CNET Monday is officially unveiling Snap Online, a Web directory service the company calls a "portal" to the Internet. The service, developed under a shroud of secrecy at CNET, will be marketed and distributed through a series of partnerships with Internet service providers, PC makers and other retailers. It will compete head-to-head with similar services from bigger and better-funded Internet companies, including America Online, Microsoft, Yahoo, and Netscape.
CNET is touting Snap! Online as a Web-based, platform-independent consumer online service on the scale of AOL. Part Best of the Web, part Web directory, Snap will launch in September, featuring summaries and links to daily news compiled by more than 30 editors, and a database of more than 75,000 site descriptions and reviews. The service will closely resemble the Netscape Guide by Yahoo, with its aggregation of site reviews, headline news and event listings. But CNET executives see more than one competitor.
"Our goal is not to say we're the next Yahoo or Yahoo killer," CEO Halsey Minor told Wired News. "We want to build a complete package. We're going after AOL with a business model that creates lots and lots of distribution points."
CNET has lined up several large ISPs as initial partners, including AT&T WorldNet, MCI, Sprint, EarthLink, Mindspring, Bell South and Concentric. Earthlink will be the first to use Snap! Online as a personalized start page for its approximately 320,000 customers, and plans to distribute 10 million Snap CD-ROMs during the first year of service.
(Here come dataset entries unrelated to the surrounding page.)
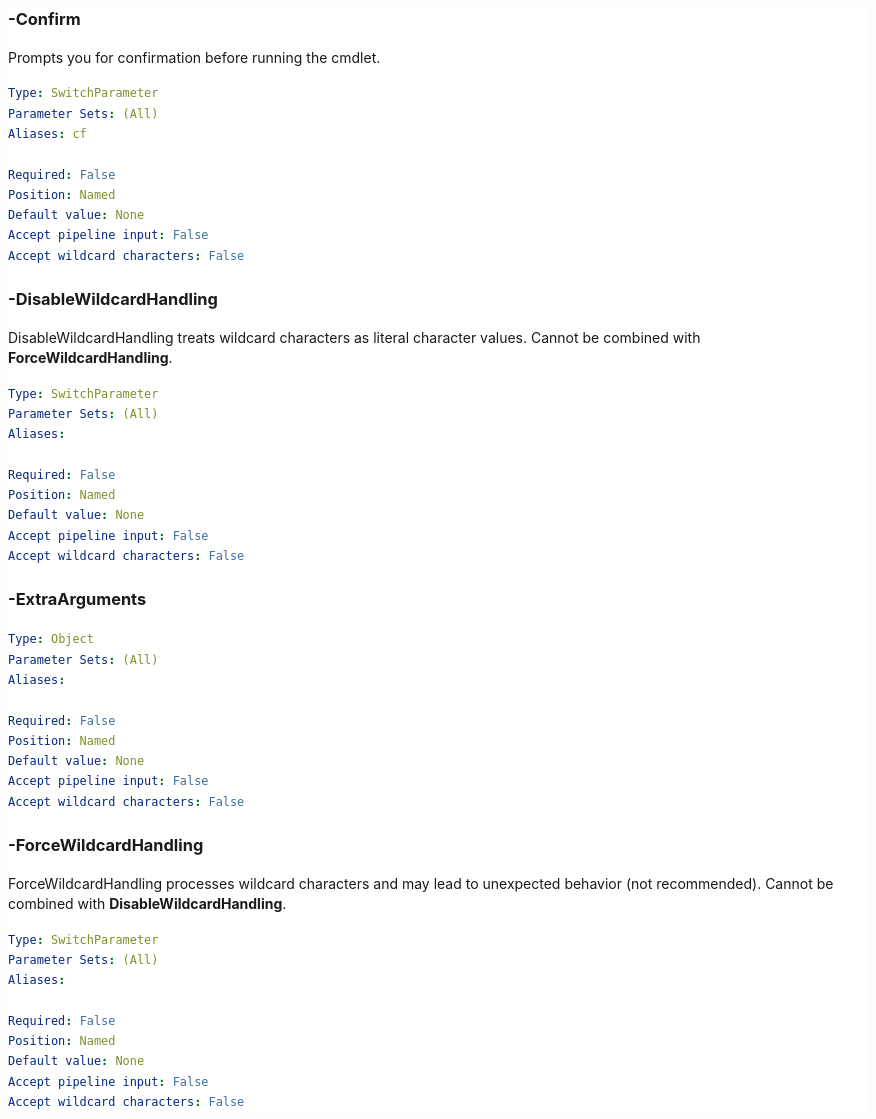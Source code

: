 ### -Confirm
Prompts you for confirmation before running the cmdlet.

```yaml
Type: SwitchParameter
Parameter Sets: (All)
Aliases: cf

Required: False
Position: Named
Default value: None
Accept pipeline input: False
Accept wildcard characters: False
```

### -DisableWildcardHandling
DisableWildcardHandling treats wildcard characters as literal character values. Cannot be combined with **ForceWildcardHandling**.

```yaml
Type: SwitchParameter
Parameter Sets: (All)
Aliases: 

Required: False
Position: Named
Default value: None
Accept pipeline input: False
Accept wildcard characters: False
```

### -ExtraArguments
 

```yaml
Type: Object
Parameter Sets: (All)
Aliases: 

Required: False
Position: Named
Default value: None
Accept pipeline input: False
Accept wildcard characters: False
```

### -ForceWildcardHandling
ForceWildcardHandling processes wildcard characters and may lead to unexpected behavior (not recommended). Cannot be combined with **DisableWildcardHandling**.

```yaml
Type: SwitchParameter
Parameter Sets: (All)
Aliases: 

Required: False
Position: Named
Default value: None
Accept pipeline input: False
Accept wildcard characters: False
```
None of these deals are exclusive relationships, however, and the extent to which CNET will control or restrict its partners' third-party content relationships is still vague.
Minor and other CNET executives believe that Snap Online's distribution relationships will set the service apart from its more established competitors. As Wired News first reported last April, Snap - which was referred to by the codename "Gunsmoke" during its early development - will be licensed to partners through what the computer industry labels OEM relationships, allowing the partners to emphasize their own brand names in customized editions of Snap. By harnessing the brand power and marketing muscle of its high-profile partners, CNET hopes to save millions in marketing the service to consumers.
"The days are numbered for the current marketing model for online services, the economics don't work," said Minor. "You'll never see us spending $300 million a quarter selling this to consumers."
The company will generate revenues through banner advertising and licensing fees paid by partners. Snap! will require users to provide a zip code when they first log in, and the company will use the information to serve targeted advertising and regional content, such as sports scores, weather reports, and television listings. Minor refused to disclose specific fees, but said companies will pay a "six-figure fee" for the privilege of a one-year Snap! license.
Minor also refused to offer audience or financial projections, but said that in addition to the marketing from its partners, CNET will heavily promote the service through its own Web sites, email lists, and television programs. For example, copies of Netscape or Microsoft browsers from Download.com or Shareware.com will launch with Snap! Online as the default homepage.
CNET reported in its first quarter, 1997 results that it had spent US$2.2 million on Snap! during that quarter alone, and Minor said he expected that figure to increase during the second quarter. Analysts have estimated CNET will spend about $9 million developing the service in its first year. A staff of 110 full-time employees are assigned to work on the service.